= Records supplied =
■ ■ ■ ■
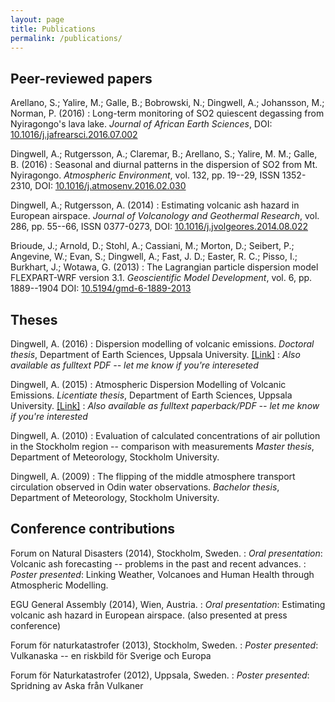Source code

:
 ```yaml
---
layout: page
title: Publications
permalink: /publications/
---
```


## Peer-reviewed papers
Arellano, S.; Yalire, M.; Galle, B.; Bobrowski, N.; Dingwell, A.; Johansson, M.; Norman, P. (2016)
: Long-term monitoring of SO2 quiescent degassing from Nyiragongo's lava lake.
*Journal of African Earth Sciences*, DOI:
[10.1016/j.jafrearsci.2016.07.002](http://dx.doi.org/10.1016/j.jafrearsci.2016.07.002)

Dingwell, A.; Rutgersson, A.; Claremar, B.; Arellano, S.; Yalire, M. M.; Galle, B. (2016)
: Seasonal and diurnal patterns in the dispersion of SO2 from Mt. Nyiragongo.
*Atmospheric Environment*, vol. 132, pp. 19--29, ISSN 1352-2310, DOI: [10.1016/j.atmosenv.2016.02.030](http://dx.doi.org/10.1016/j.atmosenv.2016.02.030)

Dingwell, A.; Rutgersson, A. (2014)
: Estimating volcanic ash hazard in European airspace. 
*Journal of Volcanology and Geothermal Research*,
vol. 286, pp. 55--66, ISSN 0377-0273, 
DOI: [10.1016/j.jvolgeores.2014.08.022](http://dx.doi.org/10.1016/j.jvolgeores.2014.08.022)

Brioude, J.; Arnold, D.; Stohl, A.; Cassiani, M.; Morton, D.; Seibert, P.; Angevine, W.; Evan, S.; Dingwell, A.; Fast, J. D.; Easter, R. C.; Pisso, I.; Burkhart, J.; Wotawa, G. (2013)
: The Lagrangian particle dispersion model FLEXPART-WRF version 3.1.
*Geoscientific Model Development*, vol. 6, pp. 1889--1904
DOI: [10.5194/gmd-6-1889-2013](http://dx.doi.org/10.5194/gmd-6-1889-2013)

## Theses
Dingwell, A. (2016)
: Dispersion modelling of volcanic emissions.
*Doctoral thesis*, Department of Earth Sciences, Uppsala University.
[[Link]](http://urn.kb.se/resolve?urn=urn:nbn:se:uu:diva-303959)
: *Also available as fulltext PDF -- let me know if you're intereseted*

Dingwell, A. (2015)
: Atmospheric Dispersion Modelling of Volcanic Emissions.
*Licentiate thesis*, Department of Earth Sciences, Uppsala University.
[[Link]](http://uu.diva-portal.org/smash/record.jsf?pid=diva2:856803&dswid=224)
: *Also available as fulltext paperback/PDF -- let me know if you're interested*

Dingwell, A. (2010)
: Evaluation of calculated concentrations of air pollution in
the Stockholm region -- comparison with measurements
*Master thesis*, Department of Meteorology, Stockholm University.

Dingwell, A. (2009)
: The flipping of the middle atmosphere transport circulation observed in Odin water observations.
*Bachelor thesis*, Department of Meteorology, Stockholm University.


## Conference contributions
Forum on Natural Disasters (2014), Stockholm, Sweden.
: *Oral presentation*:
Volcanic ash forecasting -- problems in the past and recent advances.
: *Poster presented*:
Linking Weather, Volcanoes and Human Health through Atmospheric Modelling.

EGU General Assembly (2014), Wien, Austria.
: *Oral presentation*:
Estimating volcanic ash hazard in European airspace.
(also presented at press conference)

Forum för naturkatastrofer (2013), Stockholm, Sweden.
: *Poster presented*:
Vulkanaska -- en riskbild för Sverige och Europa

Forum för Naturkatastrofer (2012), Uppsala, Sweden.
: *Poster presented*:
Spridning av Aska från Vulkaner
■ ■ ■ ■
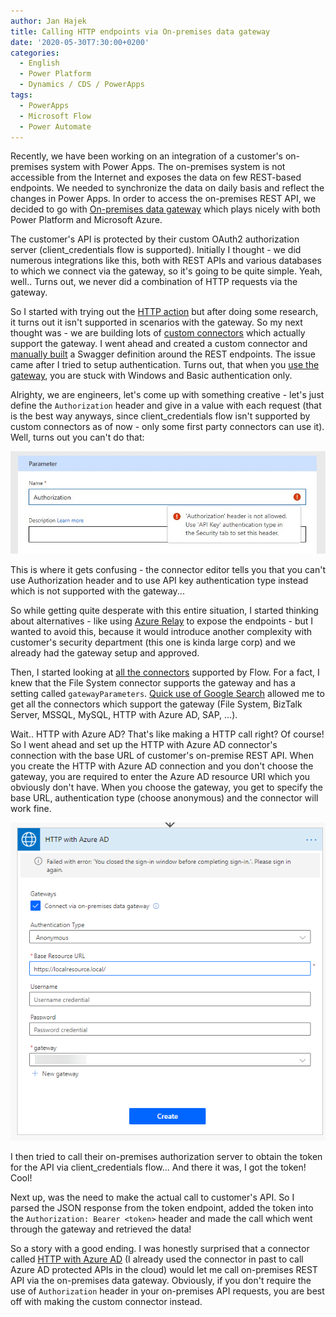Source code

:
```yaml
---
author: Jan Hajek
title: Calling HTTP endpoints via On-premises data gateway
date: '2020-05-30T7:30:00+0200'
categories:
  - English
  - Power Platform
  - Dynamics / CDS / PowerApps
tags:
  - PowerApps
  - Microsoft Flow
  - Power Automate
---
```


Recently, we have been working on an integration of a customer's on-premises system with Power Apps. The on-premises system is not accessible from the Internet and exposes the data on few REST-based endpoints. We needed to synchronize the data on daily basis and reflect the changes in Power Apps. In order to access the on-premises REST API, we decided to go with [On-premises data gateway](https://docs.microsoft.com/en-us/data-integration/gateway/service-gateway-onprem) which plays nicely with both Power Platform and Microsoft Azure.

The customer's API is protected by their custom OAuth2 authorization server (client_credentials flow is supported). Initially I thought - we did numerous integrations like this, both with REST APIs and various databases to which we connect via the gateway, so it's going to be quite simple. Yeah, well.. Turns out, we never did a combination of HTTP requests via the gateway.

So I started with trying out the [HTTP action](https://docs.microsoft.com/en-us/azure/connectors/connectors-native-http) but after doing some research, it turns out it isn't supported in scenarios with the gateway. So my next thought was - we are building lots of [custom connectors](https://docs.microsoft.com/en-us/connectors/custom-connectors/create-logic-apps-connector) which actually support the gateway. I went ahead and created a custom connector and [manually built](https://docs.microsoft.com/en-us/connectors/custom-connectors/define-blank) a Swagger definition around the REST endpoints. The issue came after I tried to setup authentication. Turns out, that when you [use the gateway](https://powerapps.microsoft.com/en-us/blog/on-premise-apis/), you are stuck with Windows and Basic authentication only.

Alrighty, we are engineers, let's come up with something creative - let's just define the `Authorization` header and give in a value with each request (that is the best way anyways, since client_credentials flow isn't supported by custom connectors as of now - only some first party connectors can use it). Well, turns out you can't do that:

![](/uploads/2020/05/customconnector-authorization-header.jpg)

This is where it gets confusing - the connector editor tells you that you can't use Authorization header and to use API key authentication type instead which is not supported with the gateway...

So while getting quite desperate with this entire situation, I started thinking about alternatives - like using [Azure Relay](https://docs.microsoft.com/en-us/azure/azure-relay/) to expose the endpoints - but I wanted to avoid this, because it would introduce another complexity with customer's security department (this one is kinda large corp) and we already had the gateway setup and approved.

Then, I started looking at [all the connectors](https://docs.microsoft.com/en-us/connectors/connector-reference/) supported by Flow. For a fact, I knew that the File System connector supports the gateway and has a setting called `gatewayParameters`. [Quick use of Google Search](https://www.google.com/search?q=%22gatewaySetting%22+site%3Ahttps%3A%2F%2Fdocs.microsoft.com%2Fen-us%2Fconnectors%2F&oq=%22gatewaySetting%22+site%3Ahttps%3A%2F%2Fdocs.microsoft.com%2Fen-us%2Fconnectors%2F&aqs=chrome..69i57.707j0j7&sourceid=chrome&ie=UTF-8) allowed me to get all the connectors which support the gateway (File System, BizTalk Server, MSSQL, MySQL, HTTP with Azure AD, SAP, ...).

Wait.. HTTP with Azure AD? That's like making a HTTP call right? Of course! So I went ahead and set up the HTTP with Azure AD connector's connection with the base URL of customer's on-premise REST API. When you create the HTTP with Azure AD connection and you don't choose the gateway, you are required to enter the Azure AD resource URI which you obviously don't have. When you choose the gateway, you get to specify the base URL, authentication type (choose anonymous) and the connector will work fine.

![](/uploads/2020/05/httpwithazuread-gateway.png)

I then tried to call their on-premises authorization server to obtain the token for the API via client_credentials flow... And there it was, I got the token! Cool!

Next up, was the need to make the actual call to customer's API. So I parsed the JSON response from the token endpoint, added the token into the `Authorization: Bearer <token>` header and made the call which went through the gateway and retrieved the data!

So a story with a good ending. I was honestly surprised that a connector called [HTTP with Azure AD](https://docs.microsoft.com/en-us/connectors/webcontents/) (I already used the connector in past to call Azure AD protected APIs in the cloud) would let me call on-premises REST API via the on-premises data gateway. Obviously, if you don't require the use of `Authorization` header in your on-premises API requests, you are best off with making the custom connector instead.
■ ■ ■ ■
= What to do =
For the material, find the number of lines holding the word "diva" and give that figure and nothing more.

= Task solution =
2